**EXERCISE INSTRUCTIONS:** The line containing "episode in Seasons 5 through 10." marks the start, and the last line of the records below marks the end. Print that run exactly and nothing else.

**SOURCE DATA:**
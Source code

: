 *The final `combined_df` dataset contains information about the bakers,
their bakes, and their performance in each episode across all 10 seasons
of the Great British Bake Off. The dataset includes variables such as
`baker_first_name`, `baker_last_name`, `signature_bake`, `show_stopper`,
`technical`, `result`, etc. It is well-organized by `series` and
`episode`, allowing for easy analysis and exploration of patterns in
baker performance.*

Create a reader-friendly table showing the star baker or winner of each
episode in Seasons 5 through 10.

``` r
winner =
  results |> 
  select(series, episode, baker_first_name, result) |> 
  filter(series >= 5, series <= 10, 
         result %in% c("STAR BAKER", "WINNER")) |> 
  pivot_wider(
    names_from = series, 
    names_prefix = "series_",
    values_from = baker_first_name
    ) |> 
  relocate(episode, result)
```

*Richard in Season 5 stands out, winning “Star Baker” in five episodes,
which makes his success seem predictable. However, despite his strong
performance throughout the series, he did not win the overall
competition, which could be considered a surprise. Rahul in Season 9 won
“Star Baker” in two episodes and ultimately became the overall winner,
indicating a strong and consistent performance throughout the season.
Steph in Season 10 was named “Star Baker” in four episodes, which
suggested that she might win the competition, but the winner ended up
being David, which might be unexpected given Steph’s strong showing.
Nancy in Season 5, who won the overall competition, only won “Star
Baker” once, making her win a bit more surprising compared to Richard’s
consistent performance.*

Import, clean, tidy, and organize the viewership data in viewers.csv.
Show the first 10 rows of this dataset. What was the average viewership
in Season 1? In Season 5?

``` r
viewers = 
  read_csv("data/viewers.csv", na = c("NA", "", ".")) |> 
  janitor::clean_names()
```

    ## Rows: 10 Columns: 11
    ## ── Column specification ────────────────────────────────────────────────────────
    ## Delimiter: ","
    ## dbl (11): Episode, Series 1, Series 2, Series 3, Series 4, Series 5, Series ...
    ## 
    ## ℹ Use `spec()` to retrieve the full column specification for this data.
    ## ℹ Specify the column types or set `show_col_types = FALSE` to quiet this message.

**ANSWER BOX:**
episode in Seasons 5 through 10.

``` r
winner =
  results |> 
  select(series, episode, baker_first_name, result) |> 
  filter(series >= 5, series <= 10, 
         result %in% c("STAR BAKER", "WINNER")) |> 
  pivot_wider(
    names_from = series, 
    names_prefix = "series_",
    values_from = baker_first_name
    ) |> 
  relocate(episode, result)
```

*Richard in Season 5 stands out, winning “Star Baker” in five episodes,
which makes his success seem predictable. However, despite his strong
performance throughout the series, he did not win the overall
competition, which could be considered a surprise. Rahul in Season 9 won
“Star Baker” in two episodes and ultimately became the overall winner,
indicating a strong and consistent performance throughout the season.
Steph in Season 10 was named “Star Baker” in four episodes, which
suggested that she might win the competition, but the winner ended up
being David, which might be unexpected given Steph’s strong showing.
Nancy in Season 5, who won the overall competition, only won “Star
Baker” once, making her win a bit more surprising compared to Richard’s
consistent performance.*

Import, clean, tidy, and organize the viewership data in viewers.csv.
Show the first 10 rows of this dataset. What was the average viewership
in Season 1? In Season 5?

``` r
viewers = 
  read_csv("data/viewers.csv", na = c("NA", "", ".")) |> 
  janitor::clean_names()
```

    ## Rows: 10 Columns: 11
    ## ── Column specification ────────────────────────────────────────────────────────
    ## Delimiter: ","
    ## dbl (11): Episode, Series 1, Series 2, Series 3, Series 4, Series 5, Series ...
    ## 
    ## ℹ Use `spec()` to retrieve the full column specification for this data.
    ## ℹ Specify the column types or set `show_col_types = FALSE` to quiet this message.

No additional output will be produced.